==== DATA IN THIS EXERCISE

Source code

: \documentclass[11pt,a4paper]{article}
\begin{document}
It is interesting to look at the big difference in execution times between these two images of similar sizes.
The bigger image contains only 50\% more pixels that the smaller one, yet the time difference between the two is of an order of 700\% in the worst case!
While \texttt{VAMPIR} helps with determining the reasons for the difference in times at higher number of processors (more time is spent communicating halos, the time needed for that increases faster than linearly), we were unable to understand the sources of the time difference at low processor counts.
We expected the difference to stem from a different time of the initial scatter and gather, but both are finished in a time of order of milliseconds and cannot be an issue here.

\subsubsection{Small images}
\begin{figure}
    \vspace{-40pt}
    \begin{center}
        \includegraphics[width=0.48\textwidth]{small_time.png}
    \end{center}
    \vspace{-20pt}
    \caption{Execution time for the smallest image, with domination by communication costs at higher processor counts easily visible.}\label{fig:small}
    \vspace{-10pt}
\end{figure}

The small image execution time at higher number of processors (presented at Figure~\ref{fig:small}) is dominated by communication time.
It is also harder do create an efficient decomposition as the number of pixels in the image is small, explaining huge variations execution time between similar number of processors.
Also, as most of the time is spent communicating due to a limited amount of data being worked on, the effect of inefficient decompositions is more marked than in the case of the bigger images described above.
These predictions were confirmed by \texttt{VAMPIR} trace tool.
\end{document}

========

● WORK INSTRUCTION: Would you please reproduce all of the lines above exactly?

● SOLUTION FOR THIS TASK:
Source code

: \documentclass[11pt,a4paper]{article}
\begin{document}
It is interesting to look at the big difference in execution times between these two images of similar sizes.
The bigger image contains only 50\% more pixels that the smaller one, yet the time difference between the two is of an order of 700\% in the worst case!
While \texttt{VAMPIR} helps with determining the reasons for the difference in times at higher number of processors (more time is spent communicating halos, the time needed for that increases faster than linearly), we were unable to understand the sources of the time difference at low processor counts.
We expected the difference to stem from a different time of the initial scatter and gather, but both are finished in a time of order of milliseconds and cannot be an issue here.

\subsubsection{Small images}
\begin{figure}
    \vspace{-40pt}
    \begin{center}
        \includegraphics[width=0.48\textwidth]{small_time.png}
    \end{center}
    \vspace{-20pt}
    \caption{Execution time for the smallest image, with domination by communication costs at higher processor counts easily visible.}\label{fig:small}
    \vspace{-10pt}
\end{figure}

The small image execution time at higher number of processors (presented at Figure~\ref{fig:small}) is dominated by communication time.
It is also harder do create an efficient decomposition as the number of pixels in the image is small, explaining huge variations execution time between similar number of processors.
Also, as most of the time is spent communicating due to a limited amount of data being worked on, the effect of inefficient decompositions is more marked than in the case of the bigger images described above.
These predictions were confirmed by \texttt{VAMPIR} trace tool.
\end{document}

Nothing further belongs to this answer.